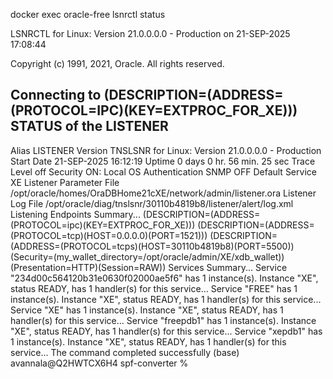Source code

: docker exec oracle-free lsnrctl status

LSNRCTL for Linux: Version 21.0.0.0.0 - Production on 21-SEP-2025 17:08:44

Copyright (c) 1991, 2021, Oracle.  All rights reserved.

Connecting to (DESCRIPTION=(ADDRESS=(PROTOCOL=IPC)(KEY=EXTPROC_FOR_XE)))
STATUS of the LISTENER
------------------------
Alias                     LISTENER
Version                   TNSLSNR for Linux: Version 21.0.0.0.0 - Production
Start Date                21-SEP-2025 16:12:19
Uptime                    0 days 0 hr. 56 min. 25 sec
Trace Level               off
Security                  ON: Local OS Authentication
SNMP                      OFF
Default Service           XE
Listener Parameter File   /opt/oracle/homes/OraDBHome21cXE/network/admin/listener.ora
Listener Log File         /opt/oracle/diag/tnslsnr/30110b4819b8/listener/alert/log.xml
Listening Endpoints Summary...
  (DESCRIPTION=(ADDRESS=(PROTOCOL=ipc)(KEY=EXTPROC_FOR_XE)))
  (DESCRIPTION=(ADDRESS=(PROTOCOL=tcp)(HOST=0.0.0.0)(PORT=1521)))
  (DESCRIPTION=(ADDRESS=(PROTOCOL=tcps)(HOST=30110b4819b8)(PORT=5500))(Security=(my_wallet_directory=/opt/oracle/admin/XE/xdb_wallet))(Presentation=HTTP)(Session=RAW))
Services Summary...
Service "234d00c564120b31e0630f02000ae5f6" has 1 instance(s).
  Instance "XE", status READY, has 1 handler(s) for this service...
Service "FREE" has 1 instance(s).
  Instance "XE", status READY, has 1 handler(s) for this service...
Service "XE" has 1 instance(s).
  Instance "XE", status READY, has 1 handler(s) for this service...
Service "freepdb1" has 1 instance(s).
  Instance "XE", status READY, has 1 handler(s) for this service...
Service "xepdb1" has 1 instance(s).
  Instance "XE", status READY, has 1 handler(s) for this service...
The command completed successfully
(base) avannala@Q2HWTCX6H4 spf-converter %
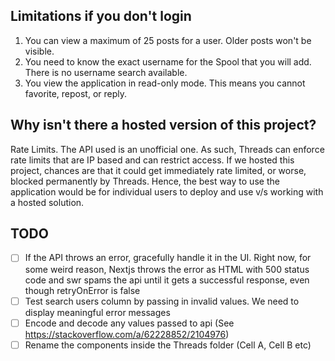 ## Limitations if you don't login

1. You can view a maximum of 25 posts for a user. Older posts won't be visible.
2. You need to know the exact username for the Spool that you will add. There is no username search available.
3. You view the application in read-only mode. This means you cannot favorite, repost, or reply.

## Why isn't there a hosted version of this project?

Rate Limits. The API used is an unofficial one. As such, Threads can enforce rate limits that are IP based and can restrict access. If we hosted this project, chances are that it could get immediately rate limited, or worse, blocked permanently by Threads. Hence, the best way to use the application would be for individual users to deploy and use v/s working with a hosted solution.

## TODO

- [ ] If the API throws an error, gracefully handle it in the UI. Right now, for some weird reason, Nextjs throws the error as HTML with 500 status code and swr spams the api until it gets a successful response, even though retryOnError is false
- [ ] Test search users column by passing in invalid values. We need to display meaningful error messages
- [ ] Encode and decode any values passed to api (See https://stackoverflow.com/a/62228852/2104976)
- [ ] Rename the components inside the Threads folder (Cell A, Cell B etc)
________
• Work instruction: Give back the material above exactly as it appears, minus any picture.

• Solution to this problem:
Source code

: docker exec oracle-free lsnrctl status

LSNRCTL for Linux: Version 21.0.0.0.0 - Production on 21-SEP-2025 17:08:44

Copyright (c) 1991, 2021, Oracle.  All rights reserved.

Connecting to (DESCRIPTION=(ADDRESS=(PROTOCOL=IPC)(KEY=EXTPROC_FOR_XE)))
STATUS of the LISTENER
------------------------
Alias                     LISTENER
Version                   TNSLSNR for Linux: Version 21.0.0.0.0 - Production
Start Date                21-SEP-2025 16:12:19
Uptime                    0 days 0 hr. 56 min. 25 sec
Trace Level               off
Security                  ON: Local OS Authentication
SNMP                      OFF
Default Service           XE
Listener Parameter File   /opt/oracle/homes/OraDBHome21cXE/network/admin/listener.ora
Listener Log File         /opt/oracle/diag/tnslsnr/30110b4819b8/listener/alert/log.xml
Listening Endpoints Summary...
  (DESCRIPTION=(ADDRESS=(PROTOCOL=ipc)(KEY=EXTPROC_FOR_XE)))
  (DESCRIPTION=(ADDRESS=(PROTOCOL=tcp)(HOST=0.0.0.0)(PORT=1521)))
  (DESCRIPTION=(ADDRESS=(PROTOCOL=tcps)(HOST=30110b4819b8)(PORT=5500))(Security=(my_wallet_directory=/opt/oracle/admin/XE/xdb_wallet))(Presentation=HTTP)(Session=RAW))
Services Summary...
Service "234d00c564120b31e0630f02000ae5f6" has 1 instance(s).
  Instance "XE", status READY, has 1 handler(s) for this service...
Service "FREE" has 1 instance(s).
  Instance "XE", status READY, has 1 handler(s) for this service...
Service "XE" has 1 instance(s).
  Instance "XE", status READY, has 1 handler(s) for this service...
Service "freepdb1" has 1 instance(s).
  Instance "XE", status READY, has 1 handler(s) for this service...
Service "xepdb1" has 1 instance(s).
  Instance "XE", status READY, has 1 handler(s) for this service...
The command completed successfully
(base) avannala@Q2HWTCX6H4 spf-converter %
 ## Limitations if you don't login

1. You can view a maximum of 25 posts for a user. Older posts won't be visible.
2. You need to know the exact username for the Spool that you will add. There is no username search available.
3. You view the application in read-only mode. This means you cannot favorite, repost, or reply.

## Why isn't there a hosted version of this project?

Rate Limits. The API used is an unofficial one. As such, Threads can enforce rate limits that are IP based and can restrict access. If we hosted this project, chances are that it could get immediately rate limited, or worse, blocked permanently by Threads. Hence, the best way to use the application would be for individual users to deploy and use v/s working with a hosted solution.

## TODO

- [ ] If the API throws an error, gracefully handle it in the UI. Right now, for some weird reason, Nextjs throws the error as HTML with 500 status code and swr spams the api until it gets a successful response, even though retryOnError is false
- [ ] Test search users column by passing in invalid values. We need to display meaningful error messages
- [ ] Encode and decode any values passed to api (See https://stackoverflow.com/a/62228852/2104976)
- [ ] Rename the components inside the Threads folder (Cell A, Cell B etc)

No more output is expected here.